--- Instructions for the task ---
Copy verbatim the block of lines in the entries below whose first line contains "## 3 Review of the agenda" and whose last line contains "### 4.2 Web Platform tests". Leave out all other lines.

╭─ Material supplied

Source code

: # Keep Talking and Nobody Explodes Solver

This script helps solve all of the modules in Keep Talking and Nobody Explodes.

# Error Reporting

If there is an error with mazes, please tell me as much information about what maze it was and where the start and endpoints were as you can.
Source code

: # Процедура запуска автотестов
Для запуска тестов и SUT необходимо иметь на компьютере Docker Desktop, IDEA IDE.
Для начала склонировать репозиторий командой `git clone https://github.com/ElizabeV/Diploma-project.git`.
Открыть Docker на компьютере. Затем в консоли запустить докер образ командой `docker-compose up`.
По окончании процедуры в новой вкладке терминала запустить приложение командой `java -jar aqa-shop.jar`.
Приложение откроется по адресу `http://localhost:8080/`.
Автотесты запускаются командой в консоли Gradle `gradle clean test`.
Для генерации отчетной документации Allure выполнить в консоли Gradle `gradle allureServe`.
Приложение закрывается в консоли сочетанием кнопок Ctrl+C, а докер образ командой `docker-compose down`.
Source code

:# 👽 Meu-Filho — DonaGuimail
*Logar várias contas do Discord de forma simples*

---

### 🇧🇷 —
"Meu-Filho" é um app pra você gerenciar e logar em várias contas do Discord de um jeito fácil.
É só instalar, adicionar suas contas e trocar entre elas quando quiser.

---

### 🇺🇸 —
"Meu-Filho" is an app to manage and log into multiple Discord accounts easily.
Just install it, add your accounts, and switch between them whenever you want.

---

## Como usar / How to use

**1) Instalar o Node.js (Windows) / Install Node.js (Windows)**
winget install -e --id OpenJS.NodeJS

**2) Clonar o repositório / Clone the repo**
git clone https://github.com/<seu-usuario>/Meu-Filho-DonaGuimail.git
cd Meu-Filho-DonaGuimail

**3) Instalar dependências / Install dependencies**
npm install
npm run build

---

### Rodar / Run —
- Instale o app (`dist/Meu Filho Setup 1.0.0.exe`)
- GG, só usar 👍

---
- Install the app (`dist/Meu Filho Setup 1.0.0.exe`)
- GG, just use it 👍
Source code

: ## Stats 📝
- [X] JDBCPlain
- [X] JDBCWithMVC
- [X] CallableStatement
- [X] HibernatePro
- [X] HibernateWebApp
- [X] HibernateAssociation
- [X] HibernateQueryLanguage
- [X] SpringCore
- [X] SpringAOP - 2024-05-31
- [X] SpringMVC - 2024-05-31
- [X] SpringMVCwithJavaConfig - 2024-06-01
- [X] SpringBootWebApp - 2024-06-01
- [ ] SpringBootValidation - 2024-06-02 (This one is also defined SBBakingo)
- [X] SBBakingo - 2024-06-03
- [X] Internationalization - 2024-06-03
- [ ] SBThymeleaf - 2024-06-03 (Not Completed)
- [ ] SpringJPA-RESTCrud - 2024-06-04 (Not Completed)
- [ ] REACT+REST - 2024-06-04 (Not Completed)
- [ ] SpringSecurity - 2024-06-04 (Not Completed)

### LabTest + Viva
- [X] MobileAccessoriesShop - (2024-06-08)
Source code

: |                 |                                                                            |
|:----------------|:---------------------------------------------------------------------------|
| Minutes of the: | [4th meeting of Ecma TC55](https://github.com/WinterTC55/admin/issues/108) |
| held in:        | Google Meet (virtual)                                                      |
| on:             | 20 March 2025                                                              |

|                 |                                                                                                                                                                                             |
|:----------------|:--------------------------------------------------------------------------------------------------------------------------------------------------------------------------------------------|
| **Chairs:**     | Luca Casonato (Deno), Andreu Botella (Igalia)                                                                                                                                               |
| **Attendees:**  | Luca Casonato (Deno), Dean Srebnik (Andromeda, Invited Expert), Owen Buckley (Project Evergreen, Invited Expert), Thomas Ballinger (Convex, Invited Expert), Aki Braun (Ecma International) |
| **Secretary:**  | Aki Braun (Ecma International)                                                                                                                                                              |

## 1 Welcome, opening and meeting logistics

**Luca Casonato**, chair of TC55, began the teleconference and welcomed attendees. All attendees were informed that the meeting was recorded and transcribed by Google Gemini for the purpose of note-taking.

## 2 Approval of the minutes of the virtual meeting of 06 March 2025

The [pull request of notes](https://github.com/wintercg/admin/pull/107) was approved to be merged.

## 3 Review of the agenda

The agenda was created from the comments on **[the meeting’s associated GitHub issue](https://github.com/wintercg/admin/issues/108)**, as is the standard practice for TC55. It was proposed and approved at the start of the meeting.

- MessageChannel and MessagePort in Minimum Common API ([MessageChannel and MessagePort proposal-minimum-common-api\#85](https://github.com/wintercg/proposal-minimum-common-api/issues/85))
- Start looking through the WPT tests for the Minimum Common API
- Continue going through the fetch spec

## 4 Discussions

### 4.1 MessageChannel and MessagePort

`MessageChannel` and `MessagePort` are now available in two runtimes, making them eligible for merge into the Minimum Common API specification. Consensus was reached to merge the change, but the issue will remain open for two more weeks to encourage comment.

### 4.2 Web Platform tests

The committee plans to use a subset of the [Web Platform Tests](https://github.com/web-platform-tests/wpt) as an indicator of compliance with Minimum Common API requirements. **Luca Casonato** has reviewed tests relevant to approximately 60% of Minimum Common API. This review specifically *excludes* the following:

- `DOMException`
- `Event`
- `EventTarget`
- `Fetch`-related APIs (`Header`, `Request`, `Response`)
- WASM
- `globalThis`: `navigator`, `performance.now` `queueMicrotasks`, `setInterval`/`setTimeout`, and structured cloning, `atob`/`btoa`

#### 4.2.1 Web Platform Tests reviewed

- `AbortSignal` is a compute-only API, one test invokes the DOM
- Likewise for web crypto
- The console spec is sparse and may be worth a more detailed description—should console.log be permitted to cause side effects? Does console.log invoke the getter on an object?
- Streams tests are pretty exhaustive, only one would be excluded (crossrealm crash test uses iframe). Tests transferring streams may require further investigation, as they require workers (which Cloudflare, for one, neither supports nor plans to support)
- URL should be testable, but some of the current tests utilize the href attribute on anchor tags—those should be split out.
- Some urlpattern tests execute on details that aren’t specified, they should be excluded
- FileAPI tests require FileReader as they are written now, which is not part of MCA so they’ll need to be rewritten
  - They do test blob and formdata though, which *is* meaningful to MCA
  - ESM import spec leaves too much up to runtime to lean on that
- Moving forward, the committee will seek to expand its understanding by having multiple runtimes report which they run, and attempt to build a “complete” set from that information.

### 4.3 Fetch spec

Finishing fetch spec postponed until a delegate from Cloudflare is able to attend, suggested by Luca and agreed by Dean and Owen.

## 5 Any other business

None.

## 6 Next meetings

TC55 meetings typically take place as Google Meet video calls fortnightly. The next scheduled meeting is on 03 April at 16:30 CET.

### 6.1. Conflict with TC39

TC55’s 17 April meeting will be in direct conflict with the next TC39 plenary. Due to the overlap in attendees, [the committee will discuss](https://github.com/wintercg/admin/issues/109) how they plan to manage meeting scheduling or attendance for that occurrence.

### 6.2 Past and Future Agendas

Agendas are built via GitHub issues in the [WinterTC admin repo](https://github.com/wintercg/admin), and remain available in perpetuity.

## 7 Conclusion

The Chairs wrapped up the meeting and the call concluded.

╰─

--- Solution to this exercise ---
## 3 Review of the agenda

The agenda was created from the comments on **[the meeting’s associated GitHub issue](https://github.com/wintercg/admin/issues/108)**, as is the standard practice for TC55. It was proposed and approved at the start of the meeting.

- MessageChannel and MessagePort in Minimum Common API ([MessageChannel and MessagePort proposal-minimum-common-api\#85](https://github.com/wintercg/proposal-minimum-common-api/issues/85))
- Start looking through the WPT tests for the Minimum Common API
- Continue going through the fetch spec

## 4 Discussions

### 4.1 MessageChannel and MessagePort

`MessageChannel` and `MessagePort` are now available in two runtimes, making them eligible for merge into the Minimum Common API specification. Consensus was reached to merge the change, but the issue will remain open for two more weeks to encourage comment.

### 4.2 Web Platform tests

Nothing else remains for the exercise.